Dave riemergeva dagli abissi del suo antro per fornire perle vocali preziose, ma poche cose avanzavano, e macchinalmente.
Abituati ai samples, i Depeche Mode non riuscivano a trovarsi in studio a jammare, e nonostante Alan e Martin avessero ripreso a parlarsi, almeno in studio, essendo gli unici due musicisti abili, il clima generale era come la città tedesca.
A sé stante, nebbioso e frigido.
Fletch sprofondava nel baratro degli antidepressivi come Dave nel suo di eroina e spesso speedball e qualche volta aveva fatto prendere dei coccoloni sia a Flood che a tutti loro.
Alan era ancora provato dal suo divorzio e specialmente dal suo rapporto con Ep, che sentiva sia come positivo che a rischio: non avrebbe mai permesso che la sua vita personale si intromettesse nel lavoro, e contrario; non avrebbe rovinato tutto, aveva deciso.  
In quel clima, Martin partorì una delle sue perle, e riuscì miracolosamente a comunicare con Alan il tempo che la riarrangiasse al piano, poi purtroppo sparì, ed Alan sapeva anche dove.
Ad ubriacarsi, cosa che riusciva benissimo anche a lui, in quei giorni, mesi, anni; a volte si chiedeva se il suo non parlare con Dave fosse dettato dalla paura di trovarsi a concionare come predicatore televisivo, o che Dave, in un impeto di lucidità, gli rinfacciasse modalità scomode.

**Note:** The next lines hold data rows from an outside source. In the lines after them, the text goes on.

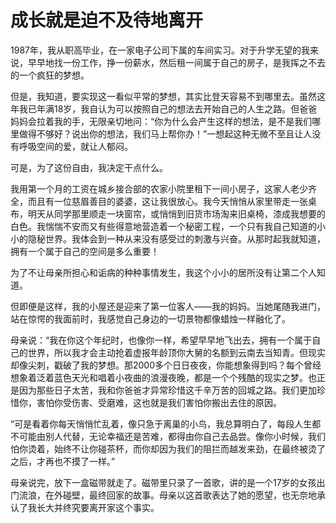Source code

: # 成长就是迫不及待地离开

1987年，我从职高毕业，在一家电子公司下属的车间实习。对于升学无望的我来说，早早地找一份工作，挣一份薪水，然后租一间属于自己的房子，是我挥之不去的一个疯狂的梦想。

但是，我知道，要实现这一看似平常的梦想，其实比登天容易不到哪里去。虽然这年我已年满18岁，我自认为可以按照自己的想法去开始自己的人生之路。但爸爸妈妈会拉着我的手，无限亲切地问：“你为什么会产生这样的想法，是不是我们哪里做得不够好？说出你的想法，我们马上帮你办！”一想起这种无微不至且让人没有呼吸空间的爱，就让人郁闷。

可是，为了这份自由，我决定干点什么。

我用第一个月的工资在城乡接合部的农家小院里租下一间小房子，这家人老少齐全，而且有一位慈眉善目的婆婆，这让我很放心。我今天悄悄从家里带走一张桌布，明天从同学那里顺走一块窗帘，或悄悄到旧货市场淘来旧桌椅，漆成我想要的白色。我惴惴不安而又有些得意地营造着一个秘密工程，一个只有我自己知道的小小的隐秘世界。我体会到一种从来没有感受过的刺激与兴奋。从那时起我就知道，拥有一个属于自己的空间是多么重要！

为了不让母亲所担心和诟病的种种事情发生，我这个小小的居所没有让第二个人知道。

但即便是这样，我的小屋还是迎来了第一位客人——我的妈妈。当她尾随我进门，站在惊愕的我面前时，我感觉自己身边的一切景物都像蜡烛一样融化了。

母亲说：“我在你这个年纪时，也像你一样，希望早早地飞出去，拥有一个属于自己的世界，所以我才会主动抢着虚报年龄顶你大舅的名额到云南去当知青。但现实却像尖刺，戳破了我的梦想。那2000多个日日夜夜，你能想象得到吗？每个曾经想象着泛着蓝色天光和唱着小夜曲的浪漫夜晚，都是一个个残酷的现实之梦。也正是因为那些日子太苦，我和你爸爸才异常珍惜这千辛万苦的回城之路。我们更加珍惜你，害怕你受伤害、受磨难，这也就是我们害怕你搬出去住的原因。

“可是看着你每天悄悄忙乱着，像只急于离巢的小鸟，我总算明白了，每段人生都不可能由别人代替，无论幸福还是苦难，都得由你自己去品尝。像你小时候，我们怕你烫着，始终不让你碰茶杯，而你却因为我们的阻拦而越发来劲，在最终被烫了之后，才再也不摸了一样。”

母亲说完，放下一盒磁带就走了。磁带里只录了一首歌，讲的是一个17岁的女孩出门流浪，在外碰壁，最终回家的故事。母亲以这首歌表达了她的愿望，也无奈地承认了我长大并终究要离开家这个事实。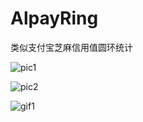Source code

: # AlpayRing
类似支付宝芝麻信用值圆环统计

![pic1](https://github.com/ldoublem/AlpayRing/blob/master/app/pic/pic1.png)

![pic2](https://github.com/ldoublem/AlpayRing/blob/master/app/pic/pic2.png)

![gif1](https://github.com/ldoublem/AlpayRing/blob/master/app/pic/gif1.gif)
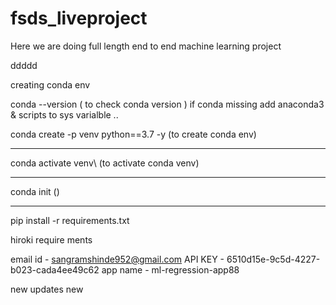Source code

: # fsds_liveproject
Here we are doing full length end to end machine learning project


ddddd

creating conda env  

conda --version ( to check conda version )
if conda missing add anaconda3 & scripts to sys varialble
..

conda create -p venv python==3.7 -y (to create conda env)

---------
conda activate venv\ (to activate conda venv)

----------

conda init ()

----------
pip install -r requirements.txt


hiroki require ments

email id - sangramshinde952@gmail.com
API KEY - 6510d15e-9c5d-4227-b023-cada4ee49c62
app name - ml-regression-app88

new updates
new

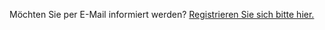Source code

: Möchten Sie per E-Mail informiert werden?
[Registrieren Sie sich bitte hier.](https://mailchi.mp/21c107c0ed0a/schlosswochen)
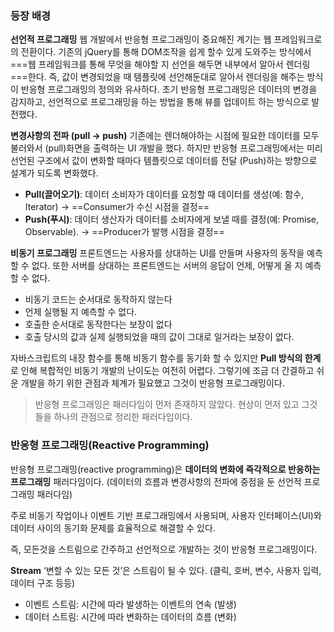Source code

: ### 등장 배경

**선언적 프로그래밍**
웹 개발에서 반응형 프로그래밍이 중요해진 계기는 웹 프레임워크로의 전환이다. 기존의 jQuery를 통해 DOM조작을 쉽게 할수 있게 도와주는 방식에서 ===웹 프레임워크를 통해 무엇을 해야할 지 선언을 해두면 내부에서 알아서 렌더링===한다.
즉, 값이 변경되었을 때 템플릿에 선언해둔대로 알아서 렌더링을 해주는 방식이 반응형 프로그래밍의 정의와 유사하다. 초기 반응형 프로그래밍은 데이터의 변경을 감지하고, 선언적으로 프로그래밍을 하는 방법을 통해 뷰를 업데이트 하는 방식으로 발전했다.

**변경사항의 전파 (pull → push)**
기존에는 렌더해야하는 시점에 필요한 데이터를 모두 불러와서 (pull)화면을 출력하는 UI 개발을 했다. 하지만 반응형 프로그래밍에서는 미리 선언된 구조에서 값이 변화할 때마다 템플릿으로 데이터를 전달 (Push)하는 방향으로 설계가 되도록 변화했다.

- **Pull(끌어오기)**: 데이터 소비자가 데이터를 요청할 때 데이터를 생성(예: 함수, Iterator) → ==Consumer가 수신 시점을 결정==
- **Push(푸시)**: 데이터 생산자가 데이터를 소비자에게 보낼 때를 결정(예: Promise, Observable). → ==Producer가 발행 시점을 결정==

**비동기 프로그래밍**
프론트엔드는 사용자를 상대하는 UI를 만들며 사용자의 동작을 예측할 수 없다. 또한 서버를 상대하는 프론트엔드는 서버의 응답이 언제, 어떻게 올 지 예측할 수 없다.

- 비동기 코드는 순서대로 동작하지 않는다
- 언제 실행될 지 예측할 수 없다.
- 호출한 순서대로 동작한다는 보장이 없다
- 호출 당시의 값과 실제 실행되었을 때의 값이 그대로 일거라는 보장이 없다.

자바스크립트의 내장 함수를 통해 비동기 함수를 동기화 할 수 있지만 **Pull 방식의 한계**로 인해 복합적인 비동기 개발의 난이도는 여전히 어렵다. 그렇기에 조금 더 간결하고 쉬운 개발을 하기 위한 관점과 체계가 필요했고 그것이 반응형 프로그래밍이다.

> 반응형 프로그래밍은 패러다임이 먼저 존재하지 않았다. 현상이 먼저 있고 그것들을 하나의 관점으로 정리한 패러다임이다.


### 반응형 프로그래밍(Reactive Programming)

반응형 프로그래밍(reactive programming)은 **데이터의 변화에 즉각적으로 반응하는 프로그래밍** 패러다임이다. (데이터의 흐름과 변경사항의 전파에 중점을 둔 선언적 프로그래밍 패러다임)

주로 비동기 작업이나 이벤트 기반 프로그래밍에서 사용되며, 사용자 인터페이스(UI)와 데이터 사이의 동기화 문제를 효율적으로 해결할 수 있다. 

즉, 모든것을 스트림으로 간주하고 선언적으로 개발하는 것이 반응형 프로그래밍이다.

**Stream**
‘변할 수 있는 모든 것’은 스트림이 될 수 있다. (클릭, 호버, 변수, 사용자 입력, 데이터 구조 등등)
- 이벤트 스트림: 시간에 따라 발생하는 이벤트의 연속 (발생)
- 데이터 스트림: 시간에 따라 변화하는 데이터의 흐름 (변화)

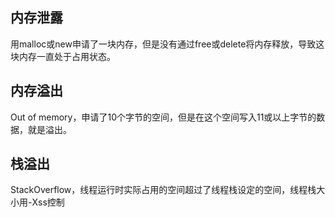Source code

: ## 内存泄露
用malloc或new申请了一块内存，但是没有通过free或delete将内存释放，导致这块内存一直处于占用状态。

## 内存溢出
Out of memory，申请了10个字节的空间，但是在这个空间写入11或以上字节的数据，就是溢出。

## 栈溢出
StackOverflow，线程运行时实际占用的空间超过了线程栈设定的空间，线程栈大小用-Xss控制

Come il fatto che lui stesso, strafatto come una zucchina, gli aveva passato la prima E, ad un rave tedesco, dopo il 101.
Sembrava che avessero stipato così tanti scheletri, da Black Celebration, che ormai gli armadi stessero per scoppiare.
Sospirando, si avviò alla stanza di Dave, bussando, prima piano e poi forte.
“Chi…chi è?!”
“La narcotici…”, scherzò fiaccamente Alan, per trovarsi letteralmente tirato nel sepolcro di Dave, in pantaloni di pelle e magrezza impressionante; doveva farsi fare gli abiti, ormai, da tanto era dimagrito, e riusciva chiaramente a contargli le costole, sul costato costantemente macchiato di pittura.
Dave non era un gramo pittore, ma l’eroina aveva fatto uscire i suoi scheletri, e le sue figure urlanti non gli piacevano.
Neanche un po’.
Gli ricordavano troppo cosa stava diventando quel gruppo.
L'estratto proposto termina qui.